On 4 June 2026, fifty-six-year-old Marjane Satrapi died in Paris. The city she died in was not the one she was from. This is the subject of everything she ever created.

Persepolis—first a graphic novel (2000–03), then an animated film (2007) that she co-directed with Vincent Paronnaud—is the story of a girl growing up during the Islamic Revolution in Iran and the Iran-Iraq War of the 1980s, one of the longest and most devastating wars of the twentieth century. The novel is drawn almost entirely in black and white: stark, flat, almost childlike in its lines. This was partly a stylistic choice and—as Satrapi once admitted in an interview—partly because she simply could not draw better at the time and decided to make a virtue of it. That kind of honesty was characteristic of her.

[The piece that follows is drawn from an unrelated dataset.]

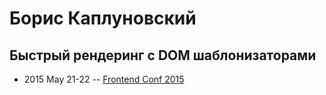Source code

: # Борис Каплуновский

## Быстрый рендеринг с DOM шаблонизаторами
- 2015 May 21-22 -- [Frontend Conf 2015](https://www.youtube.com/watch?v=oNJLGO7yM2s)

The autobiographical film follows young Marji—Satrapi's fictional stand-in for herself —from childhood through adolescence; from Tehran to Vienna to Paris and then back to Tehran again. What Satrapi understood and what the film renders with unusual precision is that childhood during a revolution is not a childhood we yet have language for. In the story, Marji goes to buy illegal cassette tapes from men selling them from their jackets on the street. Her parents smuggle posters from Turkey—of Iron Maiden and Kim Wilde—hidden in the lining of her father's coat. She gets stopped by the Guardians of the Revolution for wearing a Michael Jackson pin. She attends protests with her parents and they come home to have family dinner together. None of this is presented as extraordinary—it was simply a Tuesday. This was how people lived.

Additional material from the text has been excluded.